W I T N E S S E T H:
WHEREAS, Payee is the holder of a Demand Note executed by Maker dated
April 1, 1999, evidencing Maker's indebtedness to Payee in the original
principal amount of FIVE HUNDRED THOUSAND and 00/100ths U.S. Dollars (U.S.
$500,000.00) (a copy of said Demand Note is attached hereto and incorporated
herein as Exhibit "A"); and
WHEREAS, Maker desires to borrow an additional principal amount of TWO
HUNDRED FIFTY THOUSAND and 00/100ths U.S. Dollars (U.S. $250,000.00) under the
attached Demand Note, and to increase the Principal Amount of the attached
Demand Note to a total of SEVEN HUNDRED FIFTY THOUSAND and 00/100ths U.S.

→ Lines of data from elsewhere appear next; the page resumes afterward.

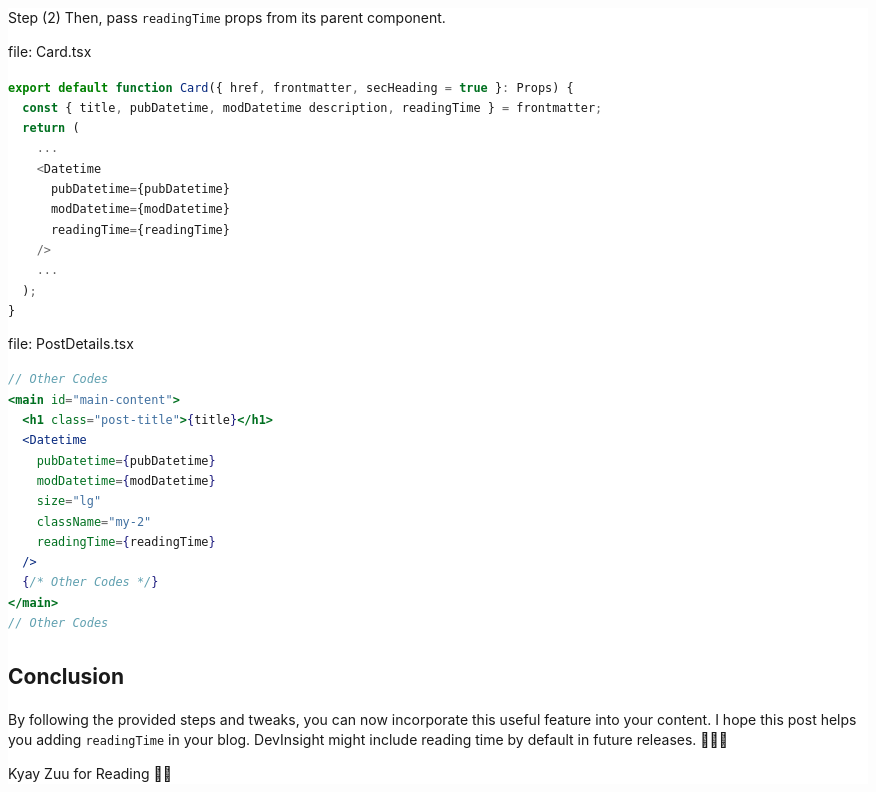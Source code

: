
 ```tsx
```

Step (2) Then, pass `readingTime` props from its parent component.

file: Card.tsx

```ts
export default function Card({ href, frontmatter, secHeading = true }: Props) {
  const { title, pubDatetime, modDatetime description, readingTime } = frontmatter;
  return (
    ...
    <Datetime
      pubDatetime={pubDatetime}
      modDatetime={modDatetime}
      readingTime={readingTime}
    />
    ...
  );
}
```

file: PostDetails.tsx

```jsx
// Other Codes
<main id="main-content">
  <h1 class="post-title">{title}</h1>
  <Datetime
    pubDatetime={pubDatetime}
    modDatetime={modDatetime}
    size="lg"
    className="my-2"
    readingTime={readingTime}
  />
  {/* Other Codes */}
</main>
// Other Codes
```

## Conclusion

By following the provided steps and tweaks, you can now incorporate this useful feature into your content. I hope this post helps you adding `readingTime` in your blog. DevInsight might include reading time by default in future releases. 🤷🏻‍♂️

Kyay Zuu for Reading 🙏🏻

Dollars (U.S. $750,000.00); and
WHEREAS, Payee is willing to lend Maker an additional sum of TWO HUNDRED
FIFTY THOUSAND AND 00/100ths U.S. Dollars (U.S. $250,000.00) and to increase the
Principal Amount of the attached Demand Note to a total Principal Amount of
SEVEN HUNDRED FIFTY THOUSAND and 00/100ths U.S. Dollars (U.S. $750,000.00); and
NOW, THEREFORE, in consideration of the premises and the covenants and
agreements herein contained, the sum of TEN and 00/100ths U.S. Dollars (U.S.
$10.00) and other good and valuable considerations, the receipt and sufficiency
whereof is hereby acknowledged, the parties do hereby agree as follows:
1. The foregoing recitals are true and correct in all respects.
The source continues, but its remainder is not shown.